* PROBLEM
Write out each line of the entries exactly, starting at the first and finishing with the line that contains "一些测试的工具mobsf(不".

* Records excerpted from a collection
▽

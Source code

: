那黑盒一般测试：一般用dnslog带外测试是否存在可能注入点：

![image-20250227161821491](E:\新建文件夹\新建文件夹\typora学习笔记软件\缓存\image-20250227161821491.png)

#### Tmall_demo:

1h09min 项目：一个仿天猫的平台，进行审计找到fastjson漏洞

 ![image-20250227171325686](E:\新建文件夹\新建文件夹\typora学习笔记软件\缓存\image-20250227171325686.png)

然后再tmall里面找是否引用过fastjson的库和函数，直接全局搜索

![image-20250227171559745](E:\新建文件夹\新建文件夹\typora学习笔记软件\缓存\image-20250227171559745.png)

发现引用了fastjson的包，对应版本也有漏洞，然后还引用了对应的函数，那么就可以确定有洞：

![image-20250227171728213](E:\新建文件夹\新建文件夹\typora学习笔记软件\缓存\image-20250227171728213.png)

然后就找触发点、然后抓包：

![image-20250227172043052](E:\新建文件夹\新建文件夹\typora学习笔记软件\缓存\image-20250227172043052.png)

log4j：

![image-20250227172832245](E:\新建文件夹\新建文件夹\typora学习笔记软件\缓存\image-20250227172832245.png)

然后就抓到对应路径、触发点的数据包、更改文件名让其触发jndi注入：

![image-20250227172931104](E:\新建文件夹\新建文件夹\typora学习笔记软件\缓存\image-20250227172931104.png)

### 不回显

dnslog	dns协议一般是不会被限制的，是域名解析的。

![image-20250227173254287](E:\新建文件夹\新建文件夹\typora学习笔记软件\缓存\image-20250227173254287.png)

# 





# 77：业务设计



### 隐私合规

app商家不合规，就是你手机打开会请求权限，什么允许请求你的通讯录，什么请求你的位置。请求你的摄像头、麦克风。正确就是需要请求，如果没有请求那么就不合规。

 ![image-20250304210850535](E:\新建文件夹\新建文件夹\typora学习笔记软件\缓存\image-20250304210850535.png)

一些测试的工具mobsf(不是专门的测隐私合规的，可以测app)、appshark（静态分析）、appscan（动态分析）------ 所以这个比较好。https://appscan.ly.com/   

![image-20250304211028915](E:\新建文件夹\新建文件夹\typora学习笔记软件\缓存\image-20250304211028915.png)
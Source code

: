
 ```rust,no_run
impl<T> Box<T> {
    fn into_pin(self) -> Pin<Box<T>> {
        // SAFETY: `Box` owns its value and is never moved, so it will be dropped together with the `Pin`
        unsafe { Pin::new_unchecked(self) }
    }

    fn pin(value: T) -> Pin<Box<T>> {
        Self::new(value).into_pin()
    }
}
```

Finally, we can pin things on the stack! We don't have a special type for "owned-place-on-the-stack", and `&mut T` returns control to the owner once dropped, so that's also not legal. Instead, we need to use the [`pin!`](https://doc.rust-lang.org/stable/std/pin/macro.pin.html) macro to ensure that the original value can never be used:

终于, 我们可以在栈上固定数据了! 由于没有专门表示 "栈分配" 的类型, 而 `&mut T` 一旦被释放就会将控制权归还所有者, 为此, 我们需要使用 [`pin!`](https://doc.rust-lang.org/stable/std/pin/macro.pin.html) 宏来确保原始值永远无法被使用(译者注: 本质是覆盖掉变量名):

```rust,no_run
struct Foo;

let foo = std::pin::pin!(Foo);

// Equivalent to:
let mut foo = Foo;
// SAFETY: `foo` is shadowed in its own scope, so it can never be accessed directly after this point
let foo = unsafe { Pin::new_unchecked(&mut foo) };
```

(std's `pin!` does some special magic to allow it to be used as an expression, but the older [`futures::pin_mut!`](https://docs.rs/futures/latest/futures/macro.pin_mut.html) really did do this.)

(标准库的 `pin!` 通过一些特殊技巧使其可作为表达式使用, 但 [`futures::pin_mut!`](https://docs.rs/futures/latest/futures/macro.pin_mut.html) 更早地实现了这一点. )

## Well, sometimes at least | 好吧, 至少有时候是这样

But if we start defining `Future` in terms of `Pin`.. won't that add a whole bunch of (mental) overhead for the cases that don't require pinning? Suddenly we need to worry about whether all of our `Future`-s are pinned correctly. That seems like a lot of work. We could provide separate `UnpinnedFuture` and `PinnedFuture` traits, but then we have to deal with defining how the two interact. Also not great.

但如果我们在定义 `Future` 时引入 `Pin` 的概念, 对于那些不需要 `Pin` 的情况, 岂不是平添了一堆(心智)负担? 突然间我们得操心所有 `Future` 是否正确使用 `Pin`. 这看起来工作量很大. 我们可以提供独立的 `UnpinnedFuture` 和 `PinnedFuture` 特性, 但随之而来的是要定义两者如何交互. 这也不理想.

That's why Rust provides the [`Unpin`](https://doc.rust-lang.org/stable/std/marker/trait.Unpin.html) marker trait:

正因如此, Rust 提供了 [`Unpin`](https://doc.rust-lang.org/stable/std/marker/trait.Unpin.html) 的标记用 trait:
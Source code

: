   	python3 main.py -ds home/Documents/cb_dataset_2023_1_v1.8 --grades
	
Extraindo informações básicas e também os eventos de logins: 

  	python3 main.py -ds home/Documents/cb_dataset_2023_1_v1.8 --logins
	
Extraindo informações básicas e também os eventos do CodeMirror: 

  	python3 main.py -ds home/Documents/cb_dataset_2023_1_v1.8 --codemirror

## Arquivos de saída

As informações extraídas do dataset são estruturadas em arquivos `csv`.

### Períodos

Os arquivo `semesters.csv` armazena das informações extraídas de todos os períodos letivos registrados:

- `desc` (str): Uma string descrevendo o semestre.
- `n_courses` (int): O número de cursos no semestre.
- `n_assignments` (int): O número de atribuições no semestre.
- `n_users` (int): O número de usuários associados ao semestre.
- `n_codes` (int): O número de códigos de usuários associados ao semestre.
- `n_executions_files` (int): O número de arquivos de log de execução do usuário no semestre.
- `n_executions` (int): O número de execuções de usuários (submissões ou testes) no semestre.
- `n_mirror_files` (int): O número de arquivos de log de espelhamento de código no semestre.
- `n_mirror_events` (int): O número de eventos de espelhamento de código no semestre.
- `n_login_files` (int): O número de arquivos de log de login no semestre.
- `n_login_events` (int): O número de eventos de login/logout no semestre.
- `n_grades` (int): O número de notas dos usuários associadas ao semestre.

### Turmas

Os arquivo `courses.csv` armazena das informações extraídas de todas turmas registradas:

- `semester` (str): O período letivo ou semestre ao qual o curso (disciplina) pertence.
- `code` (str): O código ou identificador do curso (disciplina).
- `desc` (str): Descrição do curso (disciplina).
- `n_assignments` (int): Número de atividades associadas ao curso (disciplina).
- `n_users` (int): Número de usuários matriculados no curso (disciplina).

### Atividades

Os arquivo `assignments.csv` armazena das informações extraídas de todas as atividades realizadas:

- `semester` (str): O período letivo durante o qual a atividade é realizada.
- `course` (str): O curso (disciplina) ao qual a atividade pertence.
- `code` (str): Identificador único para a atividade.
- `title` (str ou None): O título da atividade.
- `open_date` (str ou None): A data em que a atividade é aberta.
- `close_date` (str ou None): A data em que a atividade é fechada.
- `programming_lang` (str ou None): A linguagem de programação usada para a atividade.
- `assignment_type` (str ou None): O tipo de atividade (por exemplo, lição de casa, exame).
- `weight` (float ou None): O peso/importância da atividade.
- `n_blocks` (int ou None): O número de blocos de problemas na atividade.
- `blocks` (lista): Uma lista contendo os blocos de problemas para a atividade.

△

* EXERCISE RESPONSE
Source code

:那黑盒一般测试：一般用dnslog带外测试是否存在可能注入点：

![image-20250227161821491](E:\新建文件夹\新建文件夹\typora学习笔记软件\缓存\image-20250227161821491.png)

#### Tmall_demo:

1h09min 项目：一个仿天猫的平台，进行审计找到fastjson漏洞

 ![image-20250227171325686](E:\新建文件夹\新建文件夹\typora学习笔记软件\缓存\image-20250227171325686.png)

然后再tmall里面找是否引用过fastjson的库和函数，直接全局搜索

![image-20250227171559745](E:\新建文件夹\新建文件夹\typora学习笔记软件\缓存\image-20250227171559745.png)

发现引用了fastjson的包，对应版本也有漏洞，然后还引用了对应的函数，那么就可以确定有洞：

![image-20250227171728213](E:\新建文件夹\新建文件夹\typora学习笔记软件\缓存\image-20250227171728213.png)

然后就找触发点、然后抓包：

![image-20250227172043052](E:\新建文件夹\新建文件夹\typora学习笔记软件\缓存\image-20250227172043052.png)

log4j：

![image-20250227172832245](E:\新建文件夹\新建文件夹\typora学习笔记软件\缓存\image-20250227172832245.png)

然后就抓到对应路径、触发点的数据包、更改文件名让其触发jndi注入：

![image-20250227172931104](E:\新建文件夹\新建文件夹\typora学习笔记软件\缓存\image-20250227172931104.png)

### 不回显

dnslog	dns协议一般是不会被限制的，是域名解析的。

![image-20250227173254287](E:\新建文件夹\新建文件夹\typora学习笔记软件\缓存\image-20250227173254287.png)

# 





# 77：业务设计



### 隐私合规

app商家不合规，就是你手机打开会请求权限，什么允许请求你的通讯录，什么请求你的位置。请求你的摄像头、麦克风。正确就是需要请求，如果没有请求那么就不合规。

 ![image-20250304210850535](E:\新建文件夹\新建文件夹\typora学习笔记软件\缓存\image-20250304210850535.png)

一些测试的工具mobsf(不是专门的测隐私合规的，可以测app)、appshark（静态分析）、appscan（动态分析）------ 所以这个比较好。https://appscan.ly.com/   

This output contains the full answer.